B. Realisasi Mandat Dana Alokasi Untuk Desa
Sejumlah alasan pantas diajukan mengapa dana alokasi desa (anggaran untuk desa) menjadi penting untuk direalisasikan. Pertama adalah besarnya beban tugas atau kewenangan desa yang dipikul oleh desa. Dalam p. 99, desa memiliki sejumlah kewenangan yang sudah ada berdasarkan hak asal-usul desa; kewenangan yang oleh peraturan perundang-undangan yang berlaku belum dilaksanakan oleh daerah dan pemerintah daerah dan pemerintah; tugas pembantuan dari pemerintah , pemerintah propinsi dan /atau pemerintah kabupaten. Tiga kewenangan ini mengakibatkan beban kerja desa yang sangat besar tanpa dibarengi dengan kemampuan yang memadai dari desa terutama dari sumber pendapatan desa.
Kedua, sebagaimana yang disinggung dibagian atas tulisan ini bahwa pengambilalihan sumber-sumber ekonomi penting yang dimiliki desa oleh pemerintah daerah atau pemerintah yang menyebabkan desa tidak lagi memiliki sumber pendapatan desa.
Ketiga, efektifitas anggaran melalui kontrol politik yang kuat dari masyarakat dengan cara mendekatkan mekanisme kekuasaan termasuk didalamnya menyusunan dan mengalokasian anggaran oleh rakyat langsung dengan cara mendesentralisasikan pada tingkat yang paling efektif dibawah kontrol otoritas rakyat.

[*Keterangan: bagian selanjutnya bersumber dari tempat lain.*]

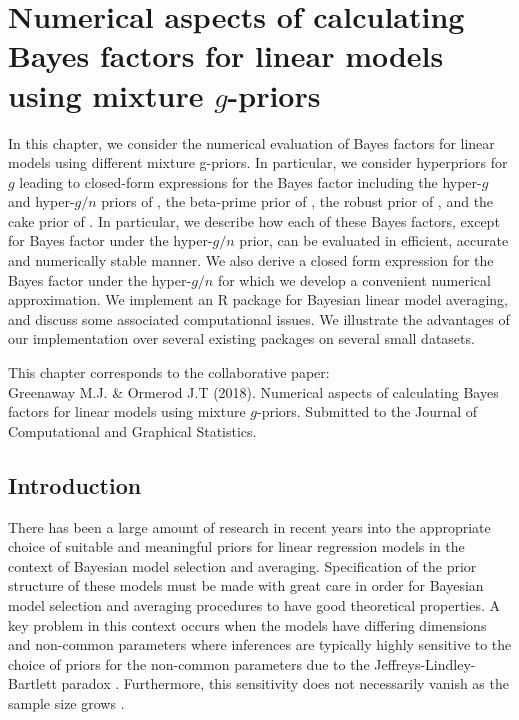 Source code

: 
\chapter{Numerical aspects of calculating Bayes factors for linear models using
	mixture $g$-priors
	}



\noindent
In this chapter, we consider the numerical evaluation of Bayes factors for linear models using different mixture g-priors. In particular, we consider hyperpriors for $g$ leading to closed-form expressions for the Bayes factor including the hyper-$g$ and hyper-$g/n$ priors of \cite{Liang2008}, the beta-prime prior of \cite{Maruyama2011}, the robust prior of \cite{Bayarri2012}, and the cake prior of \cite{OrmerodEtal2017}. In particular, we describe how each of these Bayes factors, except for Bayes factor under the hyper-$g/n$ prior, can be evaluated in efficient, accurate and numerically stable manner. We also derive a closed form expression for the Bayes factor under
the hyper-$g/n$ for which we develop a convenient numerical approximation. We implement an R package for Bayesian linear model averaging, and discuss some associated computational issues. We illustrate the advantages of our implementation over several existing packages on several small datasets.


\vfill
{\footnotesize
\noindent	
	This chapter corresponds to the collaborative paper: \\
	Greenaway M.J. \& Ormerod J.T (2018).
	Numerical aspects of calculating Bayes factors for linear models using mixture $g$-priors. Submitted to the Journal of Computational and Graphical Statistics.
}

\newpage 

 
\section{Introduction}

 
There has been a large amount of research in recent years into the appropriate choice of suitable 
and meaningful priors for linear regression models in the context of Bayesian model selection and 
averaging. Specification of the prior structure of these models must be made with great care in 
order for Bayesian model selection and averaging procedures to have good theoretical properties. 
A key problem in this context occurs when the models have differing dimensions and non-common 
parameters where inferences are typically highly sensitive to the choice of priors for the 
non-common parameters due to the Jeffreys-Lindley-Bartlett paradox \citep{Lindley1957,Bartlett1957,OrmerodEtal2017}.
Furthermore, this sensitivity does not necessarily vanish as the sample size 
grows \citep{Kass1995,Berger2001}.  

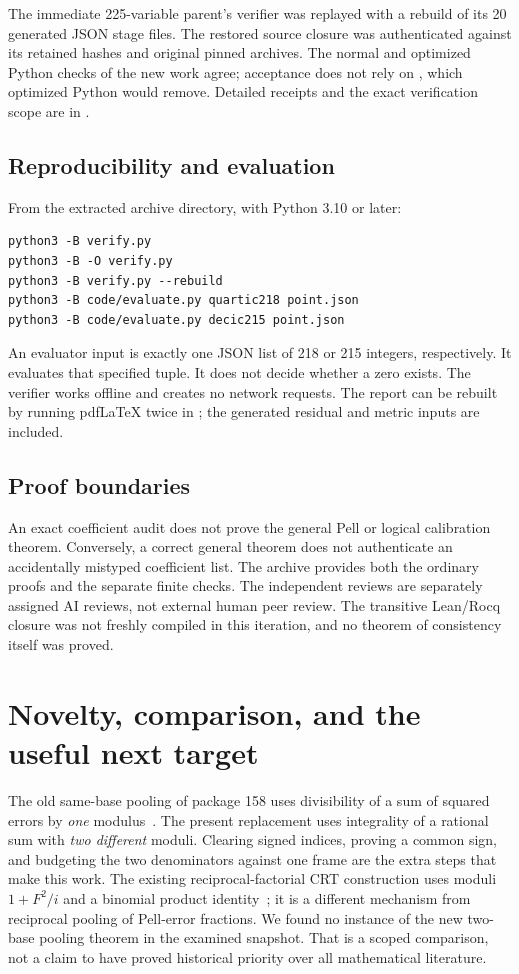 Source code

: \documentclass[11pt,letterpaper]{article}
\theoremstyle{definition}\newtheorem{definition}[theorem]{Definition}
\theoremstyle{remark}\newtheorem{remark}[theorem]{Remark}
\newcommand{\code}[1]{\texttt{\detokenize{#1}}}
\begin{document}
The immediate 225-variable parent's verifier was replayed with a rebuild
of its 20 generated JSON stage files. The restored source closure was
authenticated against its retained hashes and original pinned archives.
The normal and optimized Python checks of the new work agree; acceptance
does not rely on \code{assert}, which optimized Python would remove.
Detailed receipts and the exact verification scope are in
\code{verification/}.

\subsection{Reproducibility and evaluation}

From the extracted archive directory, with Python 3.10 or later:
\begin{verbatim}
python3 -B verify.py
python3 -B -O verify.py
python3 -B verify.py --rebuild
python3 -B code/evaluate.py quartic218 point.json
python3 -B code/evaluate.py decic215 point.json
\end{verbatim}
An evaluator input is exactly one JSON list of 218 or 215 integers,
respectively. It evaluates that specified tuple. It does not decide
whether a zero exists. The verifier works offline and creates no network
requests. The report can be rebuilt by running pdfLaTeX twice in
\code{report/}; the generated residual and metric inputs are included.

\subsection{Proof boundaries}

An exact coefficient audit does not prove the general Pell or logical
calibration theorem. Conversely, a correct general theorem does not
authenticate an accidentally mistyped coefficient list. The archive
provides both the ordinary proofs and the separate finite checks.
The independent reviews are separately assigned AI reviews, not external
human peer review. The transitive Lean/Rocq closure was not freshly
compiled in this iteration, and no theorem of consistency itself was
proved.

\section{Novelty, comparison, and the useful next target}

The old same-base pooling of package 158 uses divisibility of a sum of
squared errors by \emph{one} modulus~\cite{parent158}. The present
replacement uses integrality of a rational sum with \emph{two different}
moduli. Clearing signed indices, proving a common sign, and budgeting
the two denominators against one frame are the extra steps that make
this work. The existing reciprocal-factorial CRT construction uses
moduli $1+F^2/i$ and a binomial product identity~\cite{reciprocal660};
it is a different mechanism from reciprocal pooling of Pell-error
fractions. We found no instance of the new two-base pooling theorem in
the examined snapshot. That is a scoped comparison, not a claim to
have proved historical priority over all mathematical literature.
\end{document}
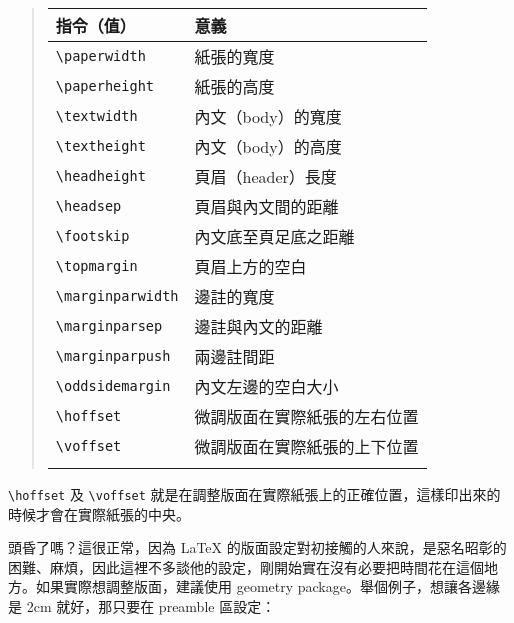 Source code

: \begin{quote}
   \begin{tabular}{ll}
      指令（值）              & 意義                         \\
      \hline
      \verb=\paperwidth=  & 紙張的寬度                   \\
      \verb=\paperheight=  & 紙張的高度                   \\
      \verb=\textwidth=  & 內文（body）的寬度           \\
      \verb=\textheight= & 內文（body）的高度           \\
      \verb=\headheight= & 頁眉（header）長度           \\
      \verb=\headsep= & 頁眉與內文間的距離           \\
      \verb=\footskip= & 內文底至頁足底之距離         \\
      \verb=\topmargin= & 頁眉上方的空白               \\
      \verb=\marginparwidth= & 邊註的寬度                   \\
      \verb=\marginparsep= & 邊註與內文的距離             \\
      \verb=\marginparpush= & 兩邊註間距                   \\
      \verb=\oddsidemargin= & 內文左邊的空白大小           \\
      \verb=\hoffset= & 微調版面在實際紙張的左右位置 \\
      \verb=\voffset= & 微調版面在實際紙張的上下位置 \\
      \index{paperwidth@\verb=\paperwidth=}\index{paperheight@\verb=\paperheight=}%
      \index{textwidth@\verb=\textwidth=}\index{textheight@\verb=\textheight=}%
      \index{headheight@\verb=\headheight=}\index{headsep@\verb=\headsep=}%
      \index{footskip@\verb=\footskip=}\index{topmargin@\verb=\topmargin=}%
      \index{marginparwidth@\verb=\marginparwidth=}\index{marginparsep@\verb=\marginparsep=}%
      \index{marginparpush@\verb=\marginparpush=}%
      \index{oddsidemargin@\verb=\oddsidemargin=}%
      \index{hoffset@\verb=\hoffset=}\index{voffset@\verb=\voffset=}%
   \end{tabular}
\end{quote}

\verb|\hoffset| 及 \verb|\voffset| 就是在調整版面在實際紙張上的正確位置，這樣印出來的時候才會在實際紙張的中央。

頭昏了嗎？這很正常，因為 \LaTeX{} 的版面設定對初接觸的人來說，是惡名昭彰的困難、麻煩，因此這裡不多談他的設定，剛開始實在沒有必要把時間花在這個地方。如果實際想調整版面，建議使用 {\sffamily geometry} package。舉個例子，想讓各邊緣是 2cm 就好，那只要在 preamble 區設定：


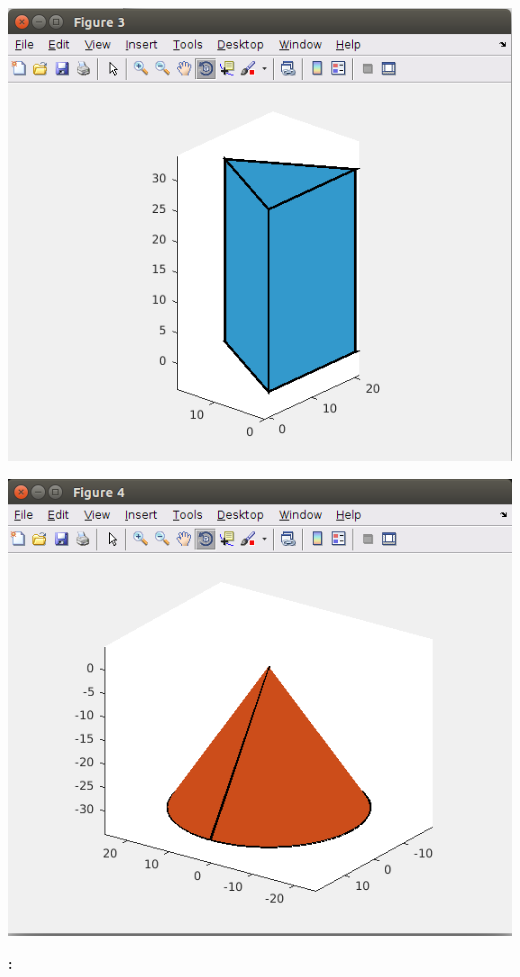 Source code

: \documentclass[11pt]{article}
\begin{document}
\begin{description}
      		\item \includegraphics[scale=.8]{lab8_fig3.png}\\
      		\item \includegraphics[scale=.8]{lab8_fig4.png}
	 
  \item [\textbf{ \large Assignment}] \textbf{ \Large :}\\


\end{description}
\end{document}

Saat ini beberapa kabupaten sedang berusaha menjalankan mandat dari p. 107 (1) : b-2 dengan berbagai rumusan berdasarkan pada tarik ulur kepentingan sekaligus kekuatan tawar rakyat desa.C. ALokasi Dana Desa
Sejak dikeluarkanya PP No.72/2005 tentang Desa dan SK Menteri Dalam Negeri tanggal 17 Agustus 2006 No. 140/1841/SJ yang ditujukan kepada Gubernur dan Bupati/Walikota di seluruh Indonesia, setiap desa mendapatkan jatah ADD atau Alokasi Dana Desa.

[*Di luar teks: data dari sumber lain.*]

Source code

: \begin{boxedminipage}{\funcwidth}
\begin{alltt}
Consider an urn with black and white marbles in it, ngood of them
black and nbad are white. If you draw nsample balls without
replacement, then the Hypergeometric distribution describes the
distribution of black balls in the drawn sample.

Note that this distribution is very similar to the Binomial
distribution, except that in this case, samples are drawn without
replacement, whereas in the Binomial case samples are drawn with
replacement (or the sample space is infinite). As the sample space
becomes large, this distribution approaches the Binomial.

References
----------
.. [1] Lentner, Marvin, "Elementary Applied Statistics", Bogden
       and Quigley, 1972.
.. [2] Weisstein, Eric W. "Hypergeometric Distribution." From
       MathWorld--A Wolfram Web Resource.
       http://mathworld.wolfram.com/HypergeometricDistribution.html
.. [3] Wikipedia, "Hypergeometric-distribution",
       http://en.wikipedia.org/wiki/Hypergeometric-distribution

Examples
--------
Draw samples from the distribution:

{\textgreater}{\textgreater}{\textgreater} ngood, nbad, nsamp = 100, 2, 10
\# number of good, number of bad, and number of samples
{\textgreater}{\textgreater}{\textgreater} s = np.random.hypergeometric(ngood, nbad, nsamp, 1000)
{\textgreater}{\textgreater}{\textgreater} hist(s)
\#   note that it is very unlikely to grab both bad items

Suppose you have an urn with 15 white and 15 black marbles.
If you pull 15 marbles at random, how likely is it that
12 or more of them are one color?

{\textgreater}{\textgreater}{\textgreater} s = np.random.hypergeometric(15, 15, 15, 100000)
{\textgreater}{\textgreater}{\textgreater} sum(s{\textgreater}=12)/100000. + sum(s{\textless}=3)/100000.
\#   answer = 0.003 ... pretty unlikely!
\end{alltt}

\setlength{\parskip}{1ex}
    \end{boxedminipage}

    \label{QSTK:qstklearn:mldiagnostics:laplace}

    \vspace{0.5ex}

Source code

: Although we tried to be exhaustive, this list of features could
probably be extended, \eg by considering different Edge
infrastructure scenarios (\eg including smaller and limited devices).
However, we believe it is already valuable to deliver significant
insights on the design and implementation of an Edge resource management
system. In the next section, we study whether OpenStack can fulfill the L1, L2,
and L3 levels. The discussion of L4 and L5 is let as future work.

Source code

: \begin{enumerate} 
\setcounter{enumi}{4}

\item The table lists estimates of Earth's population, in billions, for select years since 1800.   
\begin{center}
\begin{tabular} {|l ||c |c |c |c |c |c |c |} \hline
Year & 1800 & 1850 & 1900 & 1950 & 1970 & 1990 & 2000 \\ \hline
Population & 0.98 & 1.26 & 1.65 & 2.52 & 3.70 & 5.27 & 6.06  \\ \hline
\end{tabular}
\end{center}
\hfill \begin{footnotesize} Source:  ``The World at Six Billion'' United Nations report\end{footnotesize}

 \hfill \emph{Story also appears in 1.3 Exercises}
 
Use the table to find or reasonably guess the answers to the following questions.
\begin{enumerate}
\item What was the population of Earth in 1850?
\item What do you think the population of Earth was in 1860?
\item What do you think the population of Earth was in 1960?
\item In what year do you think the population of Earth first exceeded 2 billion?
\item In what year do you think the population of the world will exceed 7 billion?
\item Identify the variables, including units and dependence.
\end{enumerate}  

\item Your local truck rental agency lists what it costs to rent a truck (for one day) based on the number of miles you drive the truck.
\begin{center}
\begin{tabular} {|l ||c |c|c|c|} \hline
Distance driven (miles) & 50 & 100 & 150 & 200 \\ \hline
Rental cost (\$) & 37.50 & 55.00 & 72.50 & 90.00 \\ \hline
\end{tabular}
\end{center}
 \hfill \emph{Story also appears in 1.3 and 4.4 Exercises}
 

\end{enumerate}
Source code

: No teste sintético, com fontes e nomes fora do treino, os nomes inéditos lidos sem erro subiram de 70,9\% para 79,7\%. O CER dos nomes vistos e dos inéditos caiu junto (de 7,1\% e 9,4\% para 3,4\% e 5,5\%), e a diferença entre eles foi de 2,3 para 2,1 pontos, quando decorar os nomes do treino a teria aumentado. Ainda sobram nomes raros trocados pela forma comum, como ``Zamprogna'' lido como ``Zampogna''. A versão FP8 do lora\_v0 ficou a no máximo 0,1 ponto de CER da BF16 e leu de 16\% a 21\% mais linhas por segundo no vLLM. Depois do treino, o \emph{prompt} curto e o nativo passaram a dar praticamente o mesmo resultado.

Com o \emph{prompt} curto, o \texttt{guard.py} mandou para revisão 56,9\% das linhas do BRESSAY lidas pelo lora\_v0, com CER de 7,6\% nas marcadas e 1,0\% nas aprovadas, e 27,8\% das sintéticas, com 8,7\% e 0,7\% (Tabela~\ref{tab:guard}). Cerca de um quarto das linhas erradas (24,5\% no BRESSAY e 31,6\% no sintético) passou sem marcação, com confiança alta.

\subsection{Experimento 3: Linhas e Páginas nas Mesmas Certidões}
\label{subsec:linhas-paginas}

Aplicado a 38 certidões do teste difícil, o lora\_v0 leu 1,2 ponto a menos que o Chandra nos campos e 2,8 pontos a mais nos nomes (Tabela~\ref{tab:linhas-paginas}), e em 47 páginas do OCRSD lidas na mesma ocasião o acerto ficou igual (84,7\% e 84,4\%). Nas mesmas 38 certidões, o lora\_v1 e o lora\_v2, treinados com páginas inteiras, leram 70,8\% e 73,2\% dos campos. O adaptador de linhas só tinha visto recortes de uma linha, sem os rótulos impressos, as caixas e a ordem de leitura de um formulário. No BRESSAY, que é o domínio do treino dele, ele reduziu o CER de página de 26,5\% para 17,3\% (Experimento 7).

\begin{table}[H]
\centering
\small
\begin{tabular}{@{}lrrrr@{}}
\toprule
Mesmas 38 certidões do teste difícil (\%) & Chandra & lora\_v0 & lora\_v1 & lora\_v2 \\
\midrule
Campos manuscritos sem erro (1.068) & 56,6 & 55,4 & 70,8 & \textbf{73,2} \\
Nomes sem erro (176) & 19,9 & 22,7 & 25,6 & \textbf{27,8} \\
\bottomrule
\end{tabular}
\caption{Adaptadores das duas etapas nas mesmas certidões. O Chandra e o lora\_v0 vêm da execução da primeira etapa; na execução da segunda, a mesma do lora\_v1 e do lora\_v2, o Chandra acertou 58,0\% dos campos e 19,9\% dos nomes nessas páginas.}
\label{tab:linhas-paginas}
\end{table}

ADD adalah dana yang diberikan kepada desa yang berasal dari dana perimbangan keuangan pemerintah pusat dan daerah yang diterima oleh Kabupaten/Kota (pasal 1 ayat 11 PP No.72/2005), dimana berdasarkan PP No.72/2005 pasal 68 ayat 1 huruf c: “desa memperoleh jatah ADD”. ADD yang diberikan ke desa merupakan hak desa yang dapat digunakan oleh desa untuk memperkuat pembangunan, pemerintahan dan oprasional pemerintah desa.
Tujuan diberikannya ADD ini adalah: untuk memperkuat kemampuan keuangan desa, memperkuat otonomi desa dalam membiayai pemerintahan, pembangunan dan urusan sosial kemasyarakatan serta untuk mewujudkan kesejahteraan dan demokrasi di desa.
Sumber ADD berasal dari APBD kabupaten/kota. Pemerintah menetapkan 10% APBD kabupaten/kota diberikan ke desa yang disebut dengan ADD dari dana keuangan pusat dan daerah dengan rincian; Dana perimbangan daerah dalam bentuk; (1) DAU; (2) Bagi Hasil Pajak; (3) Bagi Hasil SDA dikurangi Belanja Pegawai Daerah, dikali minimal 10% sama dengan ADD.
Manfaat ADD bagi desa adalah; (1) untuk biaya pembangunan desa; (2) untuk membiayai penyelenggaraan pemerintahan desa; (3) untuk oprasional pemerintahan desa dan (4) untuk urusan sosial kemasyarakatan desa. Dalam memanfaatkan dan menggunakan ADD ini, pemerintah desa diharuskan untuk menggunakan rumus 70% untuk pembangunan, penyelenggaraan pemerintahan dan urusan sosial kemasyarakatan di desa dan 30% digunakan untuk oprasional pemerintah desa (membeli alat kantor, menambah honor pemerintah desa dan sebagainya, dan tidak boleh digunakan untuk membiayai kegiatan politik semisal pemilihan KADES di desa.
Pihak-pihak yang ditetapkan sebagai penerima manfaat ADD adalah: (1) pemerintah desa; (2) BPD; (3) Lembaga-lembaga kemasyarakatan desa; (4) masyarakat desa. Dasar hokum ADD adalah: (1) UU No.32/2004; (2) PP No.72/2005 tentang desa; (3) Surat Edaran Mendagri.
Di banyak desa, terdapat kebingunan pemerintah dan masyarakat desa untuk menggunakan dan memanfaatkan ADD, karenanya, dibutuhkan fasilitator khusus dan pelatihan khusus yang bisa memberikan arahan kepada desa dalam menggunakan ADD ini. Ini bisa dimaklumi, mengingat pemerintah daerah juga kurang memahami petunjuk teknis dan kebijakan yang berhubungan dengan ADD.